**INSTRUCTIONS TO FOLLOW:** Exactly the lines below from the one with "In conclusion, the" up to and including the one with "As we navigated" make up the answer, with nothing else added.

•••••

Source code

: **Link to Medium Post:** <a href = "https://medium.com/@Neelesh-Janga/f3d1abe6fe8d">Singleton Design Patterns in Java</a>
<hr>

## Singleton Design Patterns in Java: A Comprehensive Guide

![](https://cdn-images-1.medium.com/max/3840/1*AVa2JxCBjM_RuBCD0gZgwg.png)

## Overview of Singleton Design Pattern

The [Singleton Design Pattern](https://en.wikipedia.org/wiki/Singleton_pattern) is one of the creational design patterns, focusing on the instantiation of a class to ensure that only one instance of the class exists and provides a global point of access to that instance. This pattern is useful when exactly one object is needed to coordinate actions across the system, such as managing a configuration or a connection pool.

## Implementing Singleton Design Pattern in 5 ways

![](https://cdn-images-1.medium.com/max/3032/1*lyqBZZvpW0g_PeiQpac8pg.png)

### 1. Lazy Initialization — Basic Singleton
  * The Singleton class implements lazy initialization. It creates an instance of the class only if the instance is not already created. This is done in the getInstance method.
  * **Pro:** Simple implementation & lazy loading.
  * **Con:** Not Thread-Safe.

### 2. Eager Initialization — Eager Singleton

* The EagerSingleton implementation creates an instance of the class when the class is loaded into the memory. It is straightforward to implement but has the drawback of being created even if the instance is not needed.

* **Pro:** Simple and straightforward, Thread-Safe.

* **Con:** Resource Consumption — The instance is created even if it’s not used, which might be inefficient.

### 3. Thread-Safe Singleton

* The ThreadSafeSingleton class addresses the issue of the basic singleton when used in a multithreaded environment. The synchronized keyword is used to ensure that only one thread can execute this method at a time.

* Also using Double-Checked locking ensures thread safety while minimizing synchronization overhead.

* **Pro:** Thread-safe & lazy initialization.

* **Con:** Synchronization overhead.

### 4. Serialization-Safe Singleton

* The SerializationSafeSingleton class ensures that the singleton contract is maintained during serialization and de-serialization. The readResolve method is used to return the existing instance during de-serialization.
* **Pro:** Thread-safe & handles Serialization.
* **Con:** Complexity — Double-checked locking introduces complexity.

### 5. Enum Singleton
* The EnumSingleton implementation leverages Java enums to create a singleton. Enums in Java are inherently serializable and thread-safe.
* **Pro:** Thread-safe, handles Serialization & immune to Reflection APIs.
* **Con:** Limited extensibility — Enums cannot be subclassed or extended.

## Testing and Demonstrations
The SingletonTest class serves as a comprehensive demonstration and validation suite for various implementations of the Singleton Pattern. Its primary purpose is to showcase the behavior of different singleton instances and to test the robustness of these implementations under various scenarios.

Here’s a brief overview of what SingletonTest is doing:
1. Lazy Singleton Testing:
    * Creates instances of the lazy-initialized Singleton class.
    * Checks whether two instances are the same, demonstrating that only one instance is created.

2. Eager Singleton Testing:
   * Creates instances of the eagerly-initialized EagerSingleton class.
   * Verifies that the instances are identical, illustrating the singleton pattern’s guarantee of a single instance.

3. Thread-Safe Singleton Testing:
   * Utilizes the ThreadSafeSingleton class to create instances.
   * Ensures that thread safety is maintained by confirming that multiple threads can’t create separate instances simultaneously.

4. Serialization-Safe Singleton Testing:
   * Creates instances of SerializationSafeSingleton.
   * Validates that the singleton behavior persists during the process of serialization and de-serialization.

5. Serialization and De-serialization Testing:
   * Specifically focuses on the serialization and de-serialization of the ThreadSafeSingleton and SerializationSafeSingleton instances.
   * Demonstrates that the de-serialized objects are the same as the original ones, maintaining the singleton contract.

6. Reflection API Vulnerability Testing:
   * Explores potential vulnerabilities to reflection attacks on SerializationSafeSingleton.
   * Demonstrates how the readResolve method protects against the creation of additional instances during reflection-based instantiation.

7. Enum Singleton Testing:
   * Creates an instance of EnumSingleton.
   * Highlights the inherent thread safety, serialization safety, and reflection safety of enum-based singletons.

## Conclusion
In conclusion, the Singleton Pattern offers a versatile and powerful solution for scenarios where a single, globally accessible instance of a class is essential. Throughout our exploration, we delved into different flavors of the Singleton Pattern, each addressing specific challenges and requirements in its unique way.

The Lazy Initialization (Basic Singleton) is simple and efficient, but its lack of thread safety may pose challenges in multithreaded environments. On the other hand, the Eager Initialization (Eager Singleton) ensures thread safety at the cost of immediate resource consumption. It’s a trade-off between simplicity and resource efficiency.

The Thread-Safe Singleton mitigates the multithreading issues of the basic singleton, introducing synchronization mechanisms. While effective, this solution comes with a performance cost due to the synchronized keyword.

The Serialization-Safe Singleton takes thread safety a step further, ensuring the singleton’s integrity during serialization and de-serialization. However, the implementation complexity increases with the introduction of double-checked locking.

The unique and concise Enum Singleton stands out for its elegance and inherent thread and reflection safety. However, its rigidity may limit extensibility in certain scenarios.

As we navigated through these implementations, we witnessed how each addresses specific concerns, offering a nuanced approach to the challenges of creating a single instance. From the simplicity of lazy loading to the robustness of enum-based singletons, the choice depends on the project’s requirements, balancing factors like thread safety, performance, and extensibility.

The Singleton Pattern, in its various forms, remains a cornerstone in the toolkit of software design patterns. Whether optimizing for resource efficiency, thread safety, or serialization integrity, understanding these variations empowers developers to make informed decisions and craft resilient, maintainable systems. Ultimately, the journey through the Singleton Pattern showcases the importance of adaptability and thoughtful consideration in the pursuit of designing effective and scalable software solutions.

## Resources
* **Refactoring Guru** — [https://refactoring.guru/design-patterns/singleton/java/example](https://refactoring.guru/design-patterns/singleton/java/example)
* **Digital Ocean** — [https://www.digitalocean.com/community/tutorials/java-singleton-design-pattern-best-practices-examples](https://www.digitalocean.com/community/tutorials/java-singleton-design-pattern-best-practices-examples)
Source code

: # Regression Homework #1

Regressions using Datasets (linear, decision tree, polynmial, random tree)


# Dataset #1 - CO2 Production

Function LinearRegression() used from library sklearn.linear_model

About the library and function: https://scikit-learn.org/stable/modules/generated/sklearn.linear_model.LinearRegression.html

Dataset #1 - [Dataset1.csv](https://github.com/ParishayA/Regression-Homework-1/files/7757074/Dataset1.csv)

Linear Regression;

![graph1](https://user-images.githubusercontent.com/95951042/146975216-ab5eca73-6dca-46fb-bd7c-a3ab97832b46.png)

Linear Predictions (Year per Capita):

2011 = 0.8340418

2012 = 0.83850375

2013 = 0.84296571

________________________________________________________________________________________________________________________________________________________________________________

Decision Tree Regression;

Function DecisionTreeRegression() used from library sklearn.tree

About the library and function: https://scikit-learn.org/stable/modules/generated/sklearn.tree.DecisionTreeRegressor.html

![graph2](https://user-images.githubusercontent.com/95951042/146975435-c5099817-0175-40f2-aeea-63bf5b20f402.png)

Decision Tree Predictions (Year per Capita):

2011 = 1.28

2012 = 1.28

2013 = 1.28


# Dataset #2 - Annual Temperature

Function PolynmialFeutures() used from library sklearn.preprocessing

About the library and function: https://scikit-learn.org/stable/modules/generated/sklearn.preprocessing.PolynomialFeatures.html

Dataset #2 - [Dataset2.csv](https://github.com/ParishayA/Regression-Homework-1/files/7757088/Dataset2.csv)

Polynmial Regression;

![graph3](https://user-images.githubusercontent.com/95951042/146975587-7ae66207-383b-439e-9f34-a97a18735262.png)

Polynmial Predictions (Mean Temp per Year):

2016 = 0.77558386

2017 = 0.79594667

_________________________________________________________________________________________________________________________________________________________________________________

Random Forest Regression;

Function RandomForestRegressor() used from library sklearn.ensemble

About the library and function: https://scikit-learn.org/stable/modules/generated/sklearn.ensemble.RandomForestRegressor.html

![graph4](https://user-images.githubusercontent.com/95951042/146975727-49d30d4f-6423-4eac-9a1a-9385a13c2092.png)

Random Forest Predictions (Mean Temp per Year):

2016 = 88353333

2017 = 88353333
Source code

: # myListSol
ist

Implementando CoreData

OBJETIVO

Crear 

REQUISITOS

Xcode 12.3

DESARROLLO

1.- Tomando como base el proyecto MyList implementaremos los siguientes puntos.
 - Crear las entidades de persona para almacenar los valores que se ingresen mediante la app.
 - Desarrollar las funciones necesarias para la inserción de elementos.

•••••

**TASK RESPONSE:**
In conclusion, the Singleton Pattern offers a versatile and powerful solution for scenarios where a single, globally accessible instance of a class is essential. Throughout our exploration, we delved into different flavors of the Singleton Pattern, each addressing specific challenges and requirements in its unique way.

The Lazy Initialization (Basic Singleton) is simple and efficient, but its lack of thread safety may pose challenges in multithreaded environments. On the other hand, the Eager Initialization (Eager Singleton) ensures thread safety at the cost of immediate resource consumption. It’s a trade-off between simplicity and resource efficiency.

The Thread-Safe Singleton mitigates the multithreading issues of the basic singleton, introducing synchronization mechanisms. While effective, this solution comes with a performance cost due to the synchronized keyword.

The Serialization-Safe Singleton takes thread safety a step further, ensuring the singleton’s integrity during serialization and de-serialization. However, the implementation complexity increases with the introduction of double-checked locking.

The unique and concise Enum Singleton stands out for its elegance and inherent thread and reflection safety. However, its rigidity may limit extensibility in certain scenarios.

As we navigated through these implementations, we witnessed how each addresses specific concerns, offering a nuanced approach to the challenges of creating a single instance. From the simplicity of lazy loading to the robustness of enum-based singletons, the choice depends on the project’s requirements, balancing factors like thread safety, performance, and extensibility.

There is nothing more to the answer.